Enviada em 27/08/2020

A brutalidade do uso excessivo da força policial contra negros é corriqueira nos países do continente americano, sobretudo nos Estados Unidos e no Brasil. Diante de casos que chocaram ambos os países, como o recente ocorrido com o americano George Floyd, que foi asfixiado até a morte por um policial branco e o ocorrido com o jovem João Pedro, na cidade de São Gonçalo, que foi alvejado por um tiro em sua residência. Podemos observar que, diante da população carcerária do Brasil e dos Estados Unidos, existe um padrão racial para os prisioneiros, em sua maioria de cor negra. Todavia, cabe destacar que o contexto histórico de ambos os países influencia nesse tipo de política de segregação.
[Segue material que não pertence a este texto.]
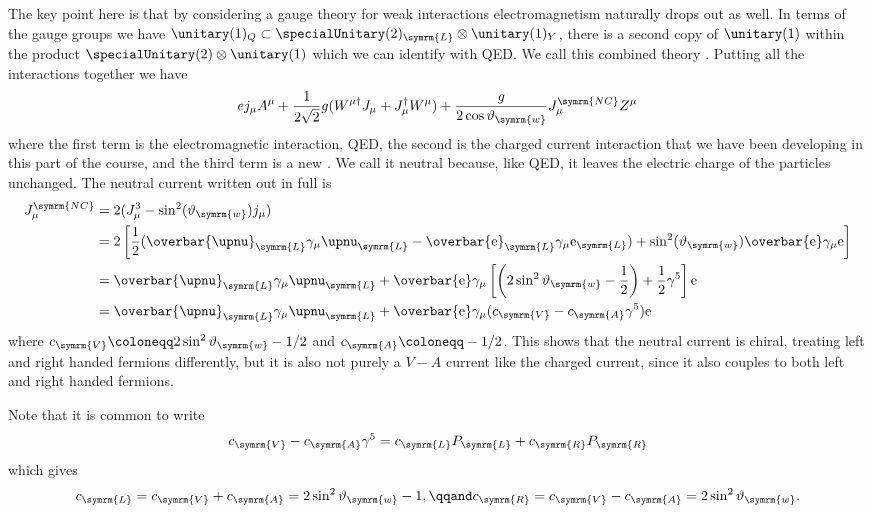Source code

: \documentclass[fleqn]{NotesClass}
\newcommand{\Pparticle}[1]{\mathrm{#1}}
\newcommand{\Pex}{\ensuremath{\Pparticle{e}}}
\newcommand{\Pnu}{\ensuremath{\upnu}}
\newcommand{\diracadjoint}[1]{\overbar{#1}}
\newcommand{\hermit}{\dagger}
\newcommand{\Left}{\symrm{L}}
\newcommand{\Right}{\symrm{R}}
\newcommand{\weinbergangle}{\vartheta_{\symrm{w}}}
\newcommand{\neutralCurrent}{\symrm{NC}}
\newcommand{\cV}{c_{\symrm{V}}}
\newcommand{\cA}{c_{\symrm{A}}}
\newcommand{\cL}{c_{\Left}}
\newcommand{\cR}{c_{\Right}}
\begin{document}
    The key point here is that by considering a gauge theory for weak interactions electromagnetism naturally drops out as well.
    In terms of the gauge groups we have \(\unitary(1)_Q \subset \specialUnitary(2)_{\Left} \otimes \unitary(1)_{Y}\), there is a second copy of \(\unitary(1)\) within the product \(\specialUnitary(2) \otimes \unitary(1)\) which we can identify with QED.
    We call this combined theory .
    Putting all the interactions together we have
    \begin{equation}
        ej_\mu A^\mu + \frac{1}{2\sqrt{2}}g(W^{\mu\hermit}J_\mu + J_\mu^\hermit W^\mu) + \frac{g}{2\cos\weinbergangle} J^{\neutralCurrent}_\mu Z^\mu
    \end{equation}
    where the first term is the electromagnetic interaction, QED, the second is the charged current interaction that we have been developing in this part of the course, and the third term is a new .
    We call it neutral because, like QED, it leaves the electric charge of the particles unchanged.
    The neutral current written out in full is
    \begin{align}
        J^{\neutralCurrent}_{\mu} &= 2(J^3_\mu - \sin^2(\weinbergangle)j_\mu)\\
        &= 2\left[ \frac{1}{2}(\diracadjoint{\Pnu}_{\Left} \gamma_\mu \Pnu_{\Left} - \diracadjoint{\Pex}_{\Left} \gamma_\mu \Pex_{\Left}) + \sin^2(\weinbergangle) \diracadjoint{\Pex}\gamma_\mu \Pex \right]\\
        &= \diracadjoint{\Pnu}_{\Left} \gamma_\mu \Pnu_{\Left} + \diracadjoint{\Pex} \gamma_\mu \left[ \left( 2\sin^2\weinbergangle - \frac{1}{2} \right) + \frac{1}{2}\gamma^5 \right]\Pex\\
        &= \diracadjoint{\Pnu}_{\Left}\gamma_\mu\Pnu_{\Left} + \diracadjoint{\Pex}\gamma_\mu(\cV - \cA\gamma^5)\Pex
    \end{align}
    where \(\cV \coloneqq 2\sin^2\weinbergangle - 1/2\) and \(\cA \coloneqq -1/2\).
    This shows that the neutral current is chiral, treating left and right handed fermions differently, but it is also not purely a \(V - A\) current like the charged current, since it also couples to both left and right handed fermions.
    
    Note that it is common to write
    \begin{equation}
        \cV - \cA \gamma^5 = \cL P_{\Left} + \cR P_{\Right}
    \end{equation}
    which gives
    \begin{equation}
        \cL = \cV + \cA = 2\sin^2\weinbergangle - 1, \qqand \cR = \cV - \cA = 2\sin^2\weinbergangle.
    \end{equation}
    
\end{document}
Os EUA e o Brasil, em sua história, enfrentaram períodos escravocratas, onde negros, além de escravizados, sofriam diversos tipos de violência física e psicológica. Nos Estados Unidos, a maioria da população é de cor branca, o que faz os negros serem a minoria. No Brasil, ocorre o oposto, a maior parte da população é composta por pessoas de cor negra e parda, colocando assim, os negros em posição de minoria em quesitos sociais e históricos, porém maioria em questão numérica. Os ordenamentos jurídicos de ambos os países trouxeram políticas de segregação, mesmo após o período de escravidão, o que pode explicar o contexto da violência policial nos dias atuais. De acordo com o Infopen, o sistema de informações estatísticas do sistema penitenciário brasileiro criado pelo Ministério da Justiça, o Brasil possui a quarta maior população carcerária do mundo. São aproximadamente 700 mil presos sem com uma infraestrutura incapaz de suportar esse número. O que ocorre na realidade são celas superlotadas, alimentação precária e violência. Situação que torna o sistema carcerário um grave problema social e de segurança pública. É visível, também, que a política carcerária do Brasil se volta contra a população negra e pobre. Dados mostram que, no ano de 2018, entre os presos, 61,7% são pretos ou pardos. É importante lembrar que 53,63% da população brasileira têm essa característica. Os brancos, de modo inverso, são 37,22% dos presos, enquanto são 45,48% na população em geral. E, ainda, de acordo com o Departamento Penitenciário Nacional (Depen), em 2014, 75% dos encarcerados têm até o ensino fundamental completo, um indicador de baixa renda.